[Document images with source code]
☆ ☆ ☆
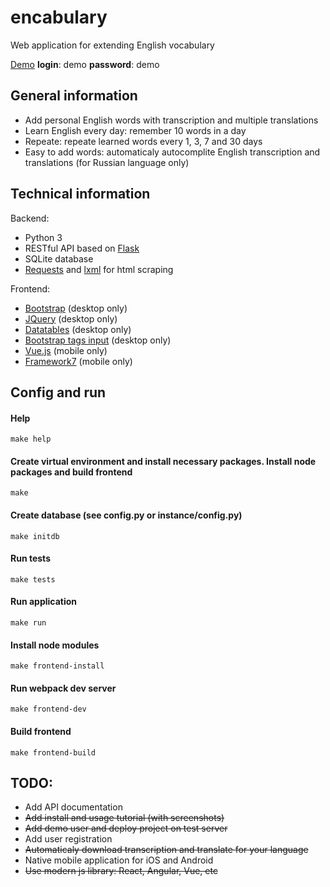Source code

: # encabulary
Web application for extending English vocabulary

[Demo](http://openprojects.xyz)
**login**: demo
**password**: demo

## General information
* Add personal English words with transcription and multiple translations
* Learn English every day: remember 10 words in a day
* Repeate: repeate learned words every 1, 3, 7 and 30 days
* Easy to add words: automaticaly autocomplite English transcription and translations (for Russian language only)

## Technical information
Backend:
* Python 3
* RESTful API based on [Flask](http://flask.pocoo.org/)
* SQLite database
* [Requests](http://docs.python-requests.org/en/master/) and [lxml](http://lxml.de/) for html scraping

Frontend:
* [Bootstrap](http://getbootstrap.com/) (desktop only)
* [JQuery](https://jquery.com/) (desktop only)
* [Datatables](https://datatables.net/) (desktop only)
* [Bootstrap tags input](http://bootstrap-tagsinput.github.io/bootstrap-tagsinput/examples/) (desktop only)
* [Vue.js](https://vuejs.org/) (mobile only)
* [Framework7](https://framework7.io/) (mobile only)

## Config and run

#### Help
``` make help ```

#### Create virtual environment and install necessary packages. Install node packages and build frontend
``` make ```

#### Create database (see config.py or instance/config.py)
``` make initdb ```

#### Run tests
``` make tests ```

#### Run application
``` make run ```

#### Install node modules
``` make frontend-install ```

#### Run webpack dev server
``` make frontend-dev ```

#### Build frontend
``` make frontend-build ```


## TODO:
* Add API documentation
* ~~Add install and usage tutorial (with screenshots)~~
* ~~Add demo user and deploy project on test server~~
* Add user registration
* ~~Automaticaly download transcription and translate for your language~~
* Native mobile application for iOS and Android
* ~~Use modern js library: React, Angular, Vue, etc~~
☆ ☆ ☆
▸ What to do
Write out, exactly as given, the line containing "#### Run webpack dev server" and every line after it to the end of the records. Include nothing else.

▸ Solution
#### Run webpack dev server
``` make frontend-dev ```

#### Build frontend
``` make frontend-build ```


## TODO:
* Add API documentation
* ~~Add install and usage tutorial (with screenshots)~~
* ~~Add demo user and deploy project on test server~~
* Add user registration
* ~~Automaticaly download transcription and translate for your language~~
* Native mobile application for iOS and Android
* ~~Use modern js library: React, Angular, Vue, etc~~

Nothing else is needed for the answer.